Record excerpts:
=======

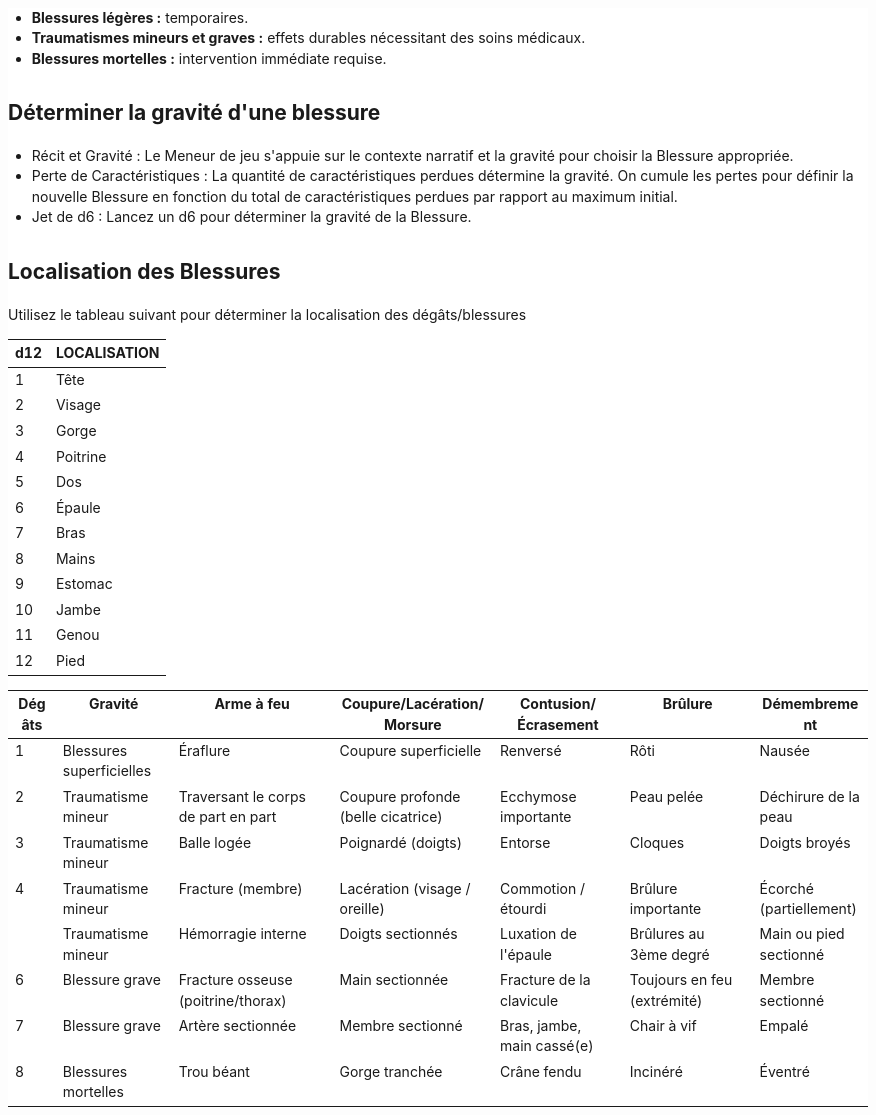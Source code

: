 - **Blessures légères :** temporaires.
- **Traumatismes mineurs et graves :** effets durables nécessitant des soins médicaux.
- **Blessures mortelles :** intervention immédiate requise.



## Déterminer la gravité d'une blessure

- Récit et Gravité : Le Meneur de jeu s'appuie sur le contexte narratif et la gravité pour choisir la Blessure appropriée.
- Perte de Caractéristiques : La quantité de caractéristiques perdues détermine la gravité. On cumule les pertes pour définir la nouvelle Blessure en fonction du total de caractéristiques perdues par rapport au maximum initial.
- Jet de d6 : Lancez un d6 pour déterminer la gravité de la Blessure.

## Localisation des Blessures

Utilisez le tableau suivant pour déterminer la localisation des dégâts/blessures

| d12  | LOCALISATION |
| ---- | ------------ |
| 1    | Tête         |
| 2    | Visage       |
| 3    | Gorge        |
| 4    | Poitrine     |
| 5    | Dos          |
| 6    | Épaule       |
| 7    | Bras         |
| 8    | Mains        |
| 9    | Estomac      |
| 10   | Jambe        |
| 11   | Genou        |
| 12   | Pied         |



| Dégâts | Gravité                  | Arme à feu                          | Coupure/Lacération/Morsure         | Contusion/Écrasement       | Brûlure                     | Démembrement            |
| ------ | ------------------------ | ----------------------------------- | ---------------------------------- | -------------------------- | --------------------------- | ----------------------- |
| 1      | Blessures superficielles | Éraflure                            | Coupure superficielle              | Renversé                   | Rôti                        | Nausée                  |
| 2      | Traumatisme mineur       | Traversant le corps de part en part | Coupure profonde (belle cicatrice) | Ecchymose importante       | Peau pelée                  | Déchirure de la peau    |
| 3      | Traumatisme mineur       | Balle logée                         | Poignardé (doigts)                 | Entorse                    | Cloques                     | Doigts broyés           |
| 4      | Traumatisme mineur       | Fracture (membre)                   | Lacération (visage / oreille)      | Commotion / étourdi        | Brûlure importante          | Écorché (partiellement) |
|        | Traumatisme mineur       | Hémorragie interne                  | Doigts sectionnés                  | Luxation de l'épaule       | Brûlures au 3ème degré      | Main ou pied sectionné  |
| 6      | Blessure grave           | Fracture osseuse (poitrine/thorax)  | Main sectionnée                    | Fracture  de la clavicule  | Toujours en feu (extrémité) | Membre sectionné        |
| 7      | Blessure grave           | Artère sectionnée                   | Membre sectionné                   | Bras, jambe, main cassé(e) | Chair à vif                 | Empalé                  |
| 8      | Blessures mortelles      | Trou béant                          | Gorge tranchée                     | Crâne fendu                | Incinéré                    | Éventré                 |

=======

What is being asked: Where a line of the data holds the word "sectionné", copy that line.

Task output:
|        | Traumatisme mineur       | Hémorragie interne                  | Doigts sectionnés                  | Luxation de l'épaule       | Brûlures au 3ème degré      | Main ou pied sectionné  |
| 6      | Blessure grave           | Fracture osseuse (poitrine/thorax)  | Main sectionnée                    | Fracture  de la clavicule  | Toujours en feu (extrémité) | Membre sectionné        |
| 7      | Blessure grave           | Artère sectionnée                   | Membre sectionné                   | Bras, jambe, main cassé(e) | Chair à vif                 | Empalé                  |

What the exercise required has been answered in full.